### Task to carry out
Everything from the line holding "1. gzip 压缩：要求服务器能正确" to the end of the data must be reproduced exactly; include both boundary lines and nothing else.

### Record excerpts
= = = =

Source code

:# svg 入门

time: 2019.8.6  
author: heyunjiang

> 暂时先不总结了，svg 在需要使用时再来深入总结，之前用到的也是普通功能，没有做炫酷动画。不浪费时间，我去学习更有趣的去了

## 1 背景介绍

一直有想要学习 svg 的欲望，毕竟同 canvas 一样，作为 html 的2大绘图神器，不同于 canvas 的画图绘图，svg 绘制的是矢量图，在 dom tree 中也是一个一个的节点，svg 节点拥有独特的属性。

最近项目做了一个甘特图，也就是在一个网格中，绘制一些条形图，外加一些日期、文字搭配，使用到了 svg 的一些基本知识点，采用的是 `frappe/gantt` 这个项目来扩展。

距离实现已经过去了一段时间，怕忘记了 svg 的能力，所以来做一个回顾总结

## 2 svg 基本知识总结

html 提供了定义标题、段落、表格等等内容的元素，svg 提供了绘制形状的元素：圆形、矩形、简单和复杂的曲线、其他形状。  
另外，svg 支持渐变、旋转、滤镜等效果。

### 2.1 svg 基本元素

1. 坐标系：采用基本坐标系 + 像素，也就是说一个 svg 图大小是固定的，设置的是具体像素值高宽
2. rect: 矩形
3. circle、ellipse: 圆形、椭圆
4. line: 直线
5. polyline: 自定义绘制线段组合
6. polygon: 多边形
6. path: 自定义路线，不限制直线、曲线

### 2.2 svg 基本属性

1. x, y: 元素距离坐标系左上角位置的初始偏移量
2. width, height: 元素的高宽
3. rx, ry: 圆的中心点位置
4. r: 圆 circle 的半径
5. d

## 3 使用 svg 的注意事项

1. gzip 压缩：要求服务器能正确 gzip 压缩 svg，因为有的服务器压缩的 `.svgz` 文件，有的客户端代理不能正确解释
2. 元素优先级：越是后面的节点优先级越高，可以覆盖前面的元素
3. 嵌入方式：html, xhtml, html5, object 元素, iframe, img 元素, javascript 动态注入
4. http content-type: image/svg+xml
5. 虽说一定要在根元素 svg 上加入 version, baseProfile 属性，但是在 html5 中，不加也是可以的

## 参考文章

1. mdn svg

= = = =

### Completed task
1. gzip 压缩：要求服务器能正确 gzip 压缩 svg，因为有的服务器压缩的 `.svgz` 文件，有的客户端代理不能正确解释
2. 元素优先级：越是后面的节点优先级越高，可以覆盖前面的元素
3. 嵌入方式：html, xhtml, html5, object 元素, iframe, img 元素, javascript 动态注入
4. http content-type: image/svg+xml
5. 虽说一定要在根元素 svg 上加入 version, baseProfile 属性，但是在 html5 中，不加也是可以的

## 参考文章

1. mdn svg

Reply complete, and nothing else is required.